A separate-hulled support vessel that follows a yacht to extend its toy programme, range, or crew capacity.

Definition

A chase boat is a separately registered, independently capable vessel that travels alongside a superyacht to extend its operational envelope. Where a tender lives in the garage and ferries guests, a chase boat operates at speed over distance, carrying water toys, support crew, dive kit, sport-fishing rigs, or simply the overflow that the mothership cannot stow.

Background and use

The chase-boat concept exists because superyacht garages are finite. A 60m motoryacht can carry one or two tenders, perhaps a few jet skis, and limited dive or fishing equipment. The owner who wants serious sport-fishing tackle, a Seabob fleet, paddleboards for ten guests, a foiling dinghy, and a film-quality camera rig cannot fit it. A chase boat absorbs that overflow, often with its own crew and frequently its own captain.

Sizes range from 9-12m centre-console fishing platforms (Valhalla, Scout, HCB, Yellowfin) up to 25-30m support yachts that read as small motoryachts in their own right. The middle ground, 15-20m, is where the market is most active: boats from yards such as Wajer, Pascoe, Vanquish, Princess, and Sunseeker built or specified for chase duty, with reinforced lifting points, additional fuel capacity, and crew accommodation. Range is the headline spec; a serious chase boat carries 1500-3000 litres of fuel and runs 30-35 knots all day.

The boat is registered separately from the mothership, often under a different flag and with its own classification scope.

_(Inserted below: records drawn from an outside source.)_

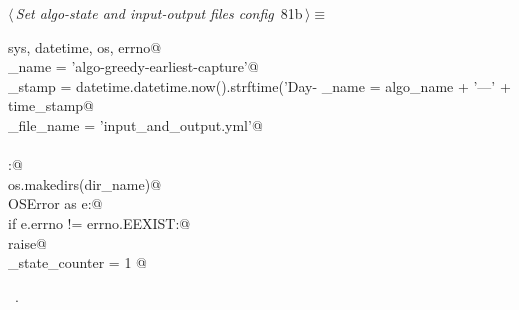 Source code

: \documentclass[11.5pt]{report}
\begin{document}
\begin{flushleft} \small\label{scrap128}\raggedright\small
{} $\langle\,${\itshape Set algo-state and input-output files config}\nobreak\ {\footnotesize {81b}}$\,\rangle\equiv$
\vspace{-1ex}
\begin{list}{}{} \item
\mbox{}\verb@import sys, datetime, os, errno@\\
\mbox{}\verb@algo_name     = 'algo-greedy-earliest-capture'@\\
\mbox{}\verb@time_stamp    = datetime.datetime.now().strftime('Day-%Y-%m-%d_ClockTime-%H:%M:%S')@\\
\mbox{}\verb@dir_name      = algo_name + '---' + time_stamp@\\
\mbox{}\verb@io_file_name  = 'input_and_output.yml'@\\
\mbox{}\verb@@\\
\mbox{}\verb@try:@\\
\mbox{}\verb@    os.makedirs(dir_name)@\\
\mbox{}\verb@except OSError as e:@\\
\mbox{}\verb@    if e.errno != errno.EEXIST:@\\
\mbox{}\verb@        raise@\\
\mbox{}\verb@algo_state_counter = 1 @\\
\mbox{}\verb@@{\NWsep}
\end{list}
\vspace{-1.5ex}
\footnotesize
\begin{list}{}{\setlength{\itemsep}{-\parsep}\setlength{\itemindent}{-\leftmargin}}
\item \NWtxtMacroRefIn\ .

\item{}
\end{list}
\vspace{4ex}
\end{flushleft}
\end{document}
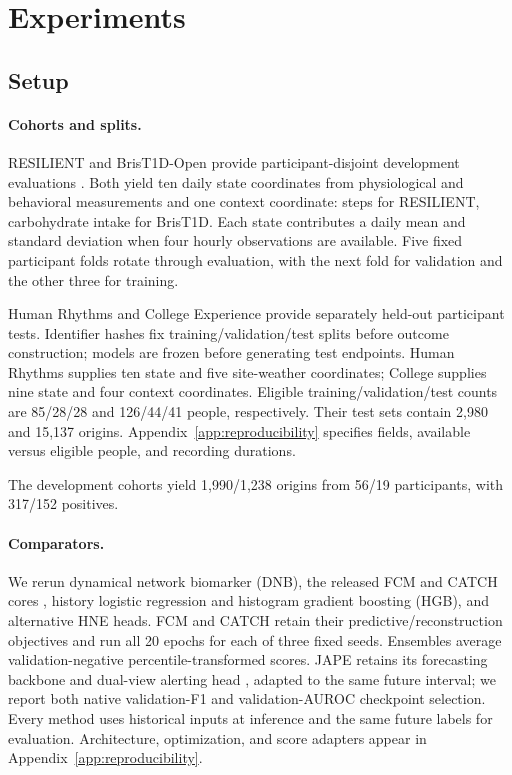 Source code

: \section{Experiments}
\subsection{Setup}
\label{sec:experimental-setup}

\begin{table}[t]
\centering
\caption{Development prediction. Neural results average three seeds; CIs use 2,000 participant resamples. Within: mean within-participant AUROC. Bold/underlined: best/second distinct displayed score; gray: HNE.}
\label{tab:main}
\end{table}

\paragraph{Cohorts and splits.}
RESILIENT and BrisT1D-Open provide participant-disjoint development evaluations \citep{hneD02,hneD03,hneD04}. Both yield ten daily state coordinates from physiological and behavioral measurements and one context coordinate: steps for RESILIENT, carbohydrate intake for BrisT1D. Each state contributes a daily mean and standard deviation when four hourly observations are available. Five fixed participant folds rotate through evaluation, with the next fold for validation and the other three for training.

Human Rhythms \citep{hneD07} and College Experience \citep{hneD08} provide separately held-out participant tests. Identifier hashes fix training/validation/test splits before outcome construction; models are frozen before generating test endpoints. Human Rhythms supplies ten state and five site-weather coordinates; College supplies nine state and four context coordinates. Eligible training/validation/test counts are 85/28/28 and 126/44/41 people, respectively. Their test sets contain 2,980 and 15,137 origins. Appendix~\ref{app:reproducibility} specifies fields, available versus eligible people, and recording durations.

The development cohorts yield 1,990/1,238 origins from 56/19 participants, with 317/152 positives.

\paragraph{Comparators.}
We rerun dynamical network biomarker (DNB), the released FCM and CATCH cores \citep{hneH01,hneC01}, history logistic regression and histogram gradient boosting (HGB), and alternative HNE heads. FCM and CATCH retain their predictive/reconstruction objectives and run all 20 epochs for each of three fixed seeds. Ensembles average validation-negative percentile-transformed scores. JAPE retains its forecasting backbone and dual-view alerting head \citep{hneP02}, adapted to the same future interval; we report both native validation-F1 and validation-AUROC checkpoint selection. Every method uses historical inputs at inference and the same future labels for evaluation. Architecture, optimization, and score adapters appear in Appendix~\ref{app:reproducibility}.


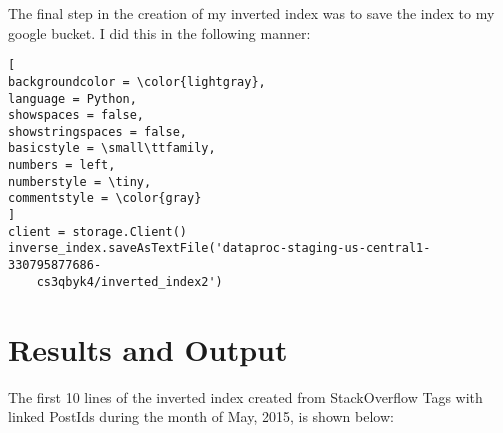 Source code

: \documentclass[]{article}
\begin{document}
The final step in the creation of my inverted index was to save the index to my google bucket.  I did this in the following manner:

\begin{lstlisting}[
backgroundcolor = \color{lightgray},
language = Python,
showspaces = false,
showstringspaces = false,
basicstyle = \small\ttfamily,
numbers = left,
numberstyle = \tiny,
commentstyle = \color{gray}
]
client = storage.Client()
inverse_index.saveAsTextFile('dataproc-staging-us-central1-330795877686-
	cs3qbyk4/inverted_index2')
\end{lstlisting}


\section{Results and Output}
The first 10 lines of the inverted index created from StackOverflow Tags with linked PostIds during the month of May, 2015, is shown below:
\end{document}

It clears customs on its own, can charter independently, and is increasingly purchased by owners who want a fast day boat at home as well as a chase function during the cruising season.

Related considerations

  • Chase boats are not tenders; they need their own berth, crew, and operational plan.
  • Range, fuel capacity, and bunk arrangement matter more than top speed for true chase duty.
  • Towing the chase boat at displacement speeds is technically possible but rarely practical; most run alongside under their own power.
  • Classification scope often differs from the mothership; check certification when crossing jurisdictions.
  • Resale demand for purpose-built chase boats has grown sharply since 2020; specifying for charter compatibility protects values.